Я думаю, что говорить о религиозности применительно к художникам, даже таким, как Тарковский или Бергман, — всегда сомнительно. Сомнительно, потому что это всегда определение того знака, который возникает в художественном пространстве и совершенно не зависит от веры, а зависит от цельности самого художественного высказывания. Если получается художественное «да», то, соответственно, возникает ощущение «да» религиозного, а на самом деле они, разумеется, не тождественны. Скажем, фильм «Причастие», со своей исключительной гармонией, дает «да», но это «да» — художественное. В «Молчании» определенно возникает «нет», Бог молчит.

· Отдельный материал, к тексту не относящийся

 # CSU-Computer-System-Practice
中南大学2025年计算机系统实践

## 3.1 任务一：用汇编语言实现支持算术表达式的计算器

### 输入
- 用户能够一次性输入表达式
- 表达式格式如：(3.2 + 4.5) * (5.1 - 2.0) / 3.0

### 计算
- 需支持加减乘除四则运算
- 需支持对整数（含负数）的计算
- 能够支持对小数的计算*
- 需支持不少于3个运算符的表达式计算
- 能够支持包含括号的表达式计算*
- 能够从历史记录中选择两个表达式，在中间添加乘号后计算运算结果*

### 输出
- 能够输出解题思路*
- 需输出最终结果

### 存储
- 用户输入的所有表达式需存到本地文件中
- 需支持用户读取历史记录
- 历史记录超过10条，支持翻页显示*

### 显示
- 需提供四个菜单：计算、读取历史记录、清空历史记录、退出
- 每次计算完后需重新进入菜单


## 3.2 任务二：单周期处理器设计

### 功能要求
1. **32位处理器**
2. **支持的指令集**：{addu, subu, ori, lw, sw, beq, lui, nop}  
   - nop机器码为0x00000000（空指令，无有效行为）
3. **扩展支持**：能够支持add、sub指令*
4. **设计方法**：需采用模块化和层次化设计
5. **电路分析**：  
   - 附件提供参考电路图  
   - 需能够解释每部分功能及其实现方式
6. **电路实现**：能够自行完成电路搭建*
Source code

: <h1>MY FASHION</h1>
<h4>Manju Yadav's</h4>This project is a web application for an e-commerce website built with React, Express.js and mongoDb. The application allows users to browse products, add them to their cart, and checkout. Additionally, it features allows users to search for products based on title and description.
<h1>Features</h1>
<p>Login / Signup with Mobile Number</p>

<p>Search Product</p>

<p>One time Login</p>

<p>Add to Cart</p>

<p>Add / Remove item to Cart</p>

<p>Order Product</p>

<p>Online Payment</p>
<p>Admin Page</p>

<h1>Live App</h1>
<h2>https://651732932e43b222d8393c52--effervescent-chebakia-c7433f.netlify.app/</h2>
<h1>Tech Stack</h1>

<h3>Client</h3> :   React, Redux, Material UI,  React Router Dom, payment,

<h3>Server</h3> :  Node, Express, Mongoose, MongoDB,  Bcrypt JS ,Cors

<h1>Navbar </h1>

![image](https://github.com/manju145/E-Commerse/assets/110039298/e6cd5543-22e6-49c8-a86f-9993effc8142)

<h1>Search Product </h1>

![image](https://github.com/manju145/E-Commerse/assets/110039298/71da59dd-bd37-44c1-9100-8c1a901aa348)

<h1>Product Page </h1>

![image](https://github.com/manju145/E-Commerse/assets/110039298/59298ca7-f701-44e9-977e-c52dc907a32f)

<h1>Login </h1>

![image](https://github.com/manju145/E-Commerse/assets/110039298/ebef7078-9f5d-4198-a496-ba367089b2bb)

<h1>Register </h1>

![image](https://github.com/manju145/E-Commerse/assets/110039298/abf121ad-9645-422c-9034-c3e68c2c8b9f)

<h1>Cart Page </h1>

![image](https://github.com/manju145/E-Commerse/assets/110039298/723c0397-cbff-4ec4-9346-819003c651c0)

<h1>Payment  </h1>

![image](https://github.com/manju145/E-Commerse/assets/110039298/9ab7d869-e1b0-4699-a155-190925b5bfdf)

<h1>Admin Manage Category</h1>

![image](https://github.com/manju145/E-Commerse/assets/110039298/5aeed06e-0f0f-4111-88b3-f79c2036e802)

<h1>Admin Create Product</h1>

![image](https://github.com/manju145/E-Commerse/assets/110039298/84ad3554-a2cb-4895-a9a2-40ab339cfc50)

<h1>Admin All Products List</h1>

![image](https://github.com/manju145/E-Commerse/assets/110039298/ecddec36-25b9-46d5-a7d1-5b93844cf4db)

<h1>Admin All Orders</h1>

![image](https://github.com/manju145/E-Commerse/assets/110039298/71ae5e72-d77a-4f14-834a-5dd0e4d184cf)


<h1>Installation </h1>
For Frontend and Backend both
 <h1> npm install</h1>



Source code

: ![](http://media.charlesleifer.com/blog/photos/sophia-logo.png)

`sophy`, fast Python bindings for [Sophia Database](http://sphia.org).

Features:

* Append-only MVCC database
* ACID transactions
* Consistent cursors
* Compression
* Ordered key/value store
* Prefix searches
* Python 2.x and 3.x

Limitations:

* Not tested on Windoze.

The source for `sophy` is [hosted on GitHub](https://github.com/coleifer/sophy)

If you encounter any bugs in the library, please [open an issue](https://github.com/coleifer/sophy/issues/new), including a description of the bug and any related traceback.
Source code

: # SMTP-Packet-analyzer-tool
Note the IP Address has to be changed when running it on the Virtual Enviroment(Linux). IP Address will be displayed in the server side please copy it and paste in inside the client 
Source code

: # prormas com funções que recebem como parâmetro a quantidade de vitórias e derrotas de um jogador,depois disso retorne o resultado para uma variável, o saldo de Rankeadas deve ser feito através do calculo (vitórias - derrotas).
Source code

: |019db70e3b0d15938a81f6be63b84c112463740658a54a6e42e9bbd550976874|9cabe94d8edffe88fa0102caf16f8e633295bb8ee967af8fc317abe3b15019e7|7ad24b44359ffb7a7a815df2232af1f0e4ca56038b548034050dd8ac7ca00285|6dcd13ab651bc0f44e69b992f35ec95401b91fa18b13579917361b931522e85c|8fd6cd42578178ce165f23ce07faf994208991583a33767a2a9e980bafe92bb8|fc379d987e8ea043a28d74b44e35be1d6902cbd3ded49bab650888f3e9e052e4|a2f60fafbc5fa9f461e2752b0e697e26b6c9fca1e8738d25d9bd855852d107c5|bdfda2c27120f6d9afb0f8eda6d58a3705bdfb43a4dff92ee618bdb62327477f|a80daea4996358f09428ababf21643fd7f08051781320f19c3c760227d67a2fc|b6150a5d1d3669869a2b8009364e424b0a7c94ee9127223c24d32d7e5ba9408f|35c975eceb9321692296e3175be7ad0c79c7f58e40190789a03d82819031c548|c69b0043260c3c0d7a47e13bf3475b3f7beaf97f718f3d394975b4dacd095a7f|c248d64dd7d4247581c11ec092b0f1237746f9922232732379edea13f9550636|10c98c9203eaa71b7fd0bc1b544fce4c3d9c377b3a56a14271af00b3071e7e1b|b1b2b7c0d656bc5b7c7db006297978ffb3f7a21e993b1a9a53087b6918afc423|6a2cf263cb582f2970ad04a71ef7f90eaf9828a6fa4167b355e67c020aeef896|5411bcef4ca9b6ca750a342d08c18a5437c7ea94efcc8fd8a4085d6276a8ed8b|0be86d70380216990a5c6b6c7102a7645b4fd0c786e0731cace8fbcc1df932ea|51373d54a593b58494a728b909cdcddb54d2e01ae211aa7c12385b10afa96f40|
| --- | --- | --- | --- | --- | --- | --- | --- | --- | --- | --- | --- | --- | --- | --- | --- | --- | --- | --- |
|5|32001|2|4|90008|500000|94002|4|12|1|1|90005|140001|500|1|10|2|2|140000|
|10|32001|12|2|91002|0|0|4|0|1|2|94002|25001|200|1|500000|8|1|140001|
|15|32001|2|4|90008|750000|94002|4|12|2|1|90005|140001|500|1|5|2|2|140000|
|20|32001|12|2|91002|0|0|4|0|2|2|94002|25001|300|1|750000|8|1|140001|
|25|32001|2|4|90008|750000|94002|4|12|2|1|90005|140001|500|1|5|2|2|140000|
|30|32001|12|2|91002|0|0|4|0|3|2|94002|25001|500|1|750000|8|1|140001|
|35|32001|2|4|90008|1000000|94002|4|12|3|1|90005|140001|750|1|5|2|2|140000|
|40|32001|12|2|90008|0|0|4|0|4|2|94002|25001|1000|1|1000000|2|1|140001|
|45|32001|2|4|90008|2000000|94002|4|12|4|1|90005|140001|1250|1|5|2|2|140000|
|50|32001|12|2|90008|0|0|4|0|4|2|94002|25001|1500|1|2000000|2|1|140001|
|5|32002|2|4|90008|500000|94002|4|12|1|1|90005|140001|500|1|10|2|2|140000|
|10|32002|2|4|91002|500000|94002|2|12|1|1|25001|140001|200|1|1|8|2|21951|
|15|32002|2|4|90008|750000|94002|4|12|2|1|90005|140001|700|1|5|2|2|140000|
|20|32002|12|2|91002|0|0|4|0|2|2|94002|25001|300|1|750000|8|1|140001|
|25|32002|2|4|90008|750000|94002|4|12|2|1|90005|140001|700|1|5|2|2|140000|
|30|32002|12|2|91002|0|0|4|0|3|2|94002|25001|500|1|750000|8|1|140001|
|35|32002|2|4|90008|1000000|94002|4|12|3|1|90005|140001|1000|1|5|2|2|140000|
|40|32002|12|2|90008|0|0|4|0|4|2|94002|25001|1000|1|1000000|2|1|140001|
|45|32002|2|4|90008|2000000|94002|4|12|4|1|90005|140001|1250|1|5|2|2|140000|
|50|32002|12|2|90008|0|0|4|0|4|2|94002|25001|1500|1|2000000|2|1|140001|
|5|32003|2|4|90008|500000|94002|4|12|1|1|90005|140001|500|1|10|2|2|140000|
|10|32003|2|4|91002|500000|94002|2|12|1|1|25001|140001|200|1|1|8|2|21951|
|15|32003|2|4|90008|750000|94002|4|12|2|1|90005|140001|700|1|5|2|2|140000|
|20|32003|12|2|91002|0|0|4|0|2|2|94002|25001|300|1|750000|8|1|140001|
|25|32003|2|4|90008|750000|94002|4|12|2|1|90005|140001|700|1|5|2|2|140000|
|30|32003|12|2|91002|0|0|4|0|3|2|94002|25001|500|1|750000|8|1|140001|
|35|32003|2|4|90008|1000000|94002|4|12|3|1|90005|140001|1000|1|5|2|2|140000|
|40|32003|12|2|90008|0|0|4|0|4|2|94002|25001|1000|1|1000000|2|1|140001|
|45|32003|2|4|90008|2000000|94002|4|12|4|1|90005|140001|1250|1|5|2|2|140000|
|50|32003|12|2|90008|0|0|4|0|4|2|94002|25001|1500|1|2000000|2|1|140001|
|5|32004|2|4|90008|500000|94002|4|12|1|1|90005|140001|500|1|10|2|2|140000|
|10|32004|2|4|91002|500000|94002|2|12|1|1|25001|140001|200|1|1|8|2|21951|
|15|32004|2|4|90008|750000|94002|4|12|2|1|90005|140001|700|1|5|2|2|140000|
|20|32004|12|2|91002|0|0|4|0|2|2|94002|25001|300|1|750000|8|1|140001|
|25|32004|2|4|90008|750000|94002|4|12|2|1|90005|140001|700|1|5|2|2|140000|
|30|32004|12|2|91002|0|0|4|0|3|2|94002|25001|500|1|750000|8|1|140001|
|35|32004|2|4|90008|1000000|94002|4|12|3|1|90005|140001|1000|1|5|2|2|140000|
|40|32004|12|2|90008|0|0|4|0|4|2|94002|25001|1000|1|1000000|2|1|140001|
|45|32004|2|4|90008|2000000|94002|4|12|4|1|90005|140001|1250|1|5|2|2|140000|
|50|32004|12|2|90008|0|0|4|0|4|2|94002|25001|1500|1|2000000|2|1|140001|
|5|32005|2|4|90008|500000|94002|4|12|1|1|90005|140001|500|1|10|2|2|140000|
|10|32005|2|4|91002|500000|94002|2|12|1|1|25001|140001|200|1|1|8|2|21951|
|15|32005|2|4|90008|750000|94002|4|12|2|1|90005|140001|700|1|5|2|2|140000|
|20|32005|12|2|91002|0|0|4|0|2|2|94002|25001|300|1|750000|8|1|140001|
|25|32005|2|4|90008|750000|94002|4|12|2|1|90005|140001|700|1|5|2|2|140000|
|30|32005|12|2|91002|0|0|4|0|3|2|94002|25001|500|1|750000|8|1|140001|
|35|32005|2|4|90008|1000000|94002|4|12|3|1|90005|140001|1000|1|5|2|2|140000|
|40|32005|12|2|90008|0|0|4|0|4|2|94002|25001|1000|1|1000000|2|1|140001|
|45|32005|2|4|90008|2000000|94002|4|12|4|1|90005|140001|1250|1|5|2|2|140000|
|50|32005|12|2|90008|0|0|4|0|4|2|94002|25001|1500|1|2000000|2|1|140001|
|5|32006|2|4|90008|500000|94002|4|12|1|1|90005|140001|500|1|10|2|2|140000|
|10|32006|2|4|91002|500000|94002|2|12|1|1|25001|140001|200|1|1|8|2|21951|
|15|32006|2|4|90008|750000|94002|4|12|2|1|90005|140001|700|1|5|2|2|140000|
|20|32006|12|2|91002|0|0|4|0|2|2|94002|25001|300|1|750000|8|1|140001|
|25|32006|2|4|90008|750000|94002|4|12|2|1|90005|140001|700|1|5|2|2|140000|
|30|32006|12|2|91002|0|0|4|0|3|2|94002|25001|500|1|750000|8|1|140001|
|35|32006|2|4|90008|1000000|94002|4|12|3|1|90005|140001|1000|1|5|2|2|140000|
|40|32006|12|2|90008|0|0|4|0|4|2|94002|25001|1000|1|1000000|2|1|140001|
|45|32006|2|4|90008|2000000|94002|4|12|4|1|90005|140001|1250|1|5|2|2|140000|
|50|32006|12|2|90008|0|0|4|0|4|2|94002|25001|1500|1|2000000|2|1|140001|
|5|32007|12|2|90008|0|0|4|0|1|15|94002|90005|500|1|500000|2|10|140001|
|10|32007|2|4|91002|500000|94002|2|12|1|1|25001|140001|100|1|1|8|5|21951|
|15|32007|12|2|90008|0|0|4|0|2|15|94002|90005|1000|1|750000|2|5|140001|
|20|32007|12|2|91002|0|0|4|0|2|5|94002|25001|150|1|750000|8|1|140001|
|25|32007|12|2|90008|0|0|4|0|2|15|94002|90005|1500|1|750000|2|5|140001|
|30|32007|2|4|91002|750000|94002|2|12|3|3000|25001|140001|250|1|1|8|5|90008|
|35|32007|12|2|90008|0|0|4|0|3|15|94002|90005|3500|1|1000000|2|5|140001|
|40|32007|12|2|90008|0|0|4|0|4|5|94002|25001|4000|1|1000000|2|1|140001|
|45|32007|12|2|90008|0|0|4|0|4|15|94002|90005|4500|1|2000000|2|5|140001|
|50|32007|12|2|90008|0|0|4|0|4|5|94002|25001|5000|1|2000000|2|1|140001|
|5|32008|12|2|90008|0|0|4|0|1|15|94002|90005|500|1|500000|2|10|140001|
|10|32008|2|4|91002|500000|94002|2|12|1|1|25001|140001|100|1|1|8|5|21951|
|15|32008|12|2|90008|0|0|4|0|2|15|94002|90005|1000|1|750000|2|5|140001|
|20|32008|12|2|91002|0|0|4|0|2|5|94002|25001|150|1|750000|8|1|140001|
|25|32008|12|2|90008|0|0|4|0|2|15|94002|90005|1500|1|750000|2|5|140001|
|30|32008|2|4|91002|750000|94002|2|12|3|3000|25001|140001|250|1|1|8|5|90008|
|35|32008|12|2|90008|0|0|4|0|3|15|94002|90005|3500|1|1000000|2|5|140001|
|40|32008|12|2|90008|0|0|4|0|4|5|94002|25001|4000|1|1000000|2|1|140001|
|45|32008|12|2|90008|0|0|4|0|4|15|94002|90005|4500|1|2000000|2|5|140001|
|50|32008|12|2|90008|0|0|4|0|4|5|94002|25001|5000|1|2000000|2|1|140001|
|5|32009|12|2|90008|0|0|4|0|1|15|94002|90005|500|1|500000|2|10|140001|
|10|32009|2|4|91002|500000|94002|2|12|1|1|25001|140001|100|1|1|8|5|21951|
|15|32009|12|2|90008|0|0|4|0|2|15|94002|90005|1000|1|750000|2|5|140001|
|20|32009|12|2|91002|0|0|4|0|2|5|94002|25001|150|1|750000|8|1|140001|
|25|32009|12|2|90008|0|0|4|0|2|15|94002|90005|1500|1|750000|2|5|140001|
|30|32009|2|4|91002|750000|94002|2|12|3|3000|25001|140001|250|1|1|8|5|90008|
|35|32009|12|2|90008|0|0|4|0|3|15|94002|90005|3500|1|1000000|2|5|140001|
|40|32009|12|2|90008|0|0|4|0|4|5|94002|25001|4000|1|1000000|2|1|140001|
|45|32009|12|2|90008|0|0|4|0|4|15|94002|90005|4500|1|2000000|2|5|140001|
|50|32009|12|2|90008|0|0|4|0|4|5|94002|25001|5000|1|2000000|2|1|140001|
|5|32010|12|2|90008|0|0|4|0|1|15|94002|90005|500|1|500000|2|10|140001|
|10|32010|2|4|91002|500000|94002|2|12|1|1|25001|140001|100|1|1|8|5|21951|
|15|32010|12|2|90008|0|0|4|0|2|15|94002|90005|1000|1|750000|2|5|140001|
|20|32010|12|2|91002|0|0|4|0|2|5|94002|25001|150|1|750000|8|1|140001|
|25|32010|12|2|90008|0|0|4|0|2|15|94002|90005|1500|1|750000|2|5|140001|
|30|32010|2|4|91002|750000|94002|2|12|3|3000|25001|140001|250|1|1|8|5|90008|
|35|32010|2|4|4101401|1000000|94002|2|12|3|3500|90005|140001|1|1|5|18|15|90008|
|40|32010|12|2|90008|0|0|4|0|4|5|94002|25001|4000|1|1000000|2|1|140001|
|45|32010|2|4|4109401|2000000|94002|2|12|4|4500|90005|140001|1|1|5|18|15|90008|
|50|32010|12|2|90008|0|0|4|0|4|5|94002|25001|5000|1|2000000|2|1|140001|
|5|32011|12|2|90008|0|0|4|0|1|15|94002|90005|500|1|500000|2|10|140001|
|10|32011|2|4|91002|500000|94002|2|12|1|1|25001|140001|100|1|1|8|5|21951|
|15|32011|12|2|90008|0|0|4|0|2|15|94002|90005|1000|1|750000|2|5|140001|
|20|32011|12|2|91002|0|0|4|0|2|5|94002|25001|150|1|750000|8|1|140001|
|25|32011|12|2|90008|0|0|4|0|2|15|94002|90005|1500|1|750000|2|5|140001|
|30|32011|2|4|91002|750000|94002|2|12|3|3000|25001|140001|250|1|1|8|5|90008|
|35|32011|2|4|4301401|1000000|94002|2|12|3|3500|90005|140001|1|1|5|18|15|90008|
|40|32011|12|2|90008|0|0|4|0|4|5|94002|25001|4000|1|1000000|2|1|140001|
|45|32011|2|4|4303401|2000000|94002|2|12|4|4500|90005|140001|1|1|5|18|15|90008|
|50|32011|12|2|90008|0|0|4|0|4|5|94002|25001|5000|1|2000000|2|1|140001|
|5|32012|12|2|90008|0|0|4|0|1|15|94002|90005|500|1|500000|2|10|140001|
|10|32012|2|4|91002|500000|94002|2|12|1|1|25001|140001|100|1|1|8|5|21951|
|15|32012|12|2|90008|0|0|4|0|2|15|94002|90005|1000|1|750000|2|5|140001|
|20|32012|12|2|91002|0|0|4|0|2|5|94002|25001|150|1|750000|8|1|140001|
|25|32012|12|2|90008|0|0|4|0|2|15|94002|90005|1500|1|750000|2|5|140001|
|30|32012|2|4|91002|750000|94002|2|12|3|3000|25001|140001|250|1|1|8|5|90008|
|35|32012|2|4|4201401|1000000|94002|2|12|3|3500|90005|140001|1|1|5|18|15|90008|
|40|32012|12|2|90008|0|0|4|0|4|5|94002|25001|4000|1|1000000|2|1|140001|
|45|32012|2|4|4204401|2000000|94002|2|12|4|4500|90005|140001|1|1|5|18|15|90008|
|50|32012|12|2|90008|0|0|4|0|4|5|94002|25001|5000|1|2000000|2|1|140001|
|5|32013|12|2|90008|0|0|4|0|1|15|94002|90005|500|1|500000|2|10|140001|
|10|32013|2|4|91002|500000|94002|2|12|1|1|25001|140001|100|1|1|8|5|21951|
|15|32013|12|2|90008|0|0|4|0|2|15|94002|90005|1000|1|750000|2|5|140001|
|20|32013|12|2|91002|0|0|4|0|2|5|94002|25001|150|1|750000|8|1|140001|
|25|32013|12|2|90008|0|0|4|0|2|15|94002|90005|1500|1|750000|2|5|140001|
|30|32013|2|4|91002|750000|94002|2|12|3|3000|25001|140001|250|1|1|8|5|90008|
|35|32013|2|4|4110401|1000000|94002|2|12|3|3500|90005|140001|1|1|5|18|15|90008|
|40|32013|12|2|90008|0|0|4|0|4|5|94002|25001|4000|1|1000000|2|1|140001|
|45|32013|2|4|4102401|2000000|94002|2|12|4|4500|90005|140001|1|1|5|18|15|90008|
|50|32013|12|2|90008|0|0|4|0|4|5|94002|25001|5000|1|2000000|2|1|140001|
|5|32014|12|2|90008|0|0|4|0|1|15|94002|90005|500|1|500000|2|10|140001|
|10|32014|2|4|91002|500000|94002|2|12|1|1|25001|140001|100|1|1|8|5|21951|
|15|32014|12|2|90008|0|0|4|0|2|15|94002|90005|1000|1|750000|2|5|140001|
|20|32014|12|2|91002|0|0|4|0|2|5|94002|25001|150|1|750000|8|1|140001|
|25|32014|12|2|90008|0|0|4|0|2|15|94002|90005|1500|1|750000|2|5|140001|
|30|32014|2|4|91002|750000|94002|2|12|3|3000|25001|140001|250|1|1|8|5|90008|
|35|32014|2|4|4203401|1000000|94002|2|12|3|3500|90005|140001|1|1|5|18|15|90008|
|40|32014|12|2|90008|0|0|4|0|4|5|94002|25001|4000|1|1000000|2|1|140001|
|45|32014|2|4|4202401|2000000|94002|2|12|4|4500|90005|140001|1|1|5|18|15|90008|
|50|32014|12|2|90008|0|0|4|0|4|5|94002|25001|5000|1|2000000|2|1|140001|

Этот молчащий Бог — скорее художественная незаконченность, недосказанность «Молчания». При этом подлинные, реальные «да» и “нет ” присутствуют в Бергмане обеих картин, но в «Причастии» “да ” очевиднее за счет того, что очевиднее художественный результат. К сожалению, это обстоятельство, с которым критики как правило не считаются, а ведь художник все-таки слишком лукавое существо, чтобы искать в его произведениях однозначные «да» и «нет»… В Бергмане для Тарковского наиболее притягательным было прямое обращение к Богу, которое предпринимается, минуя все то, что для любого художника составляет необходимые условия высказывания и без чего вообще никакое художественное высказывание невозможно. В какой-то мере балансирование на грани внехудожественного в апелляции к Богу. Именно этому и пытался на свой манер соответствовать Тарковский и в «Рублеве», и в «Сталкере», и в «Ностальгии», и в «Жертвоприношении».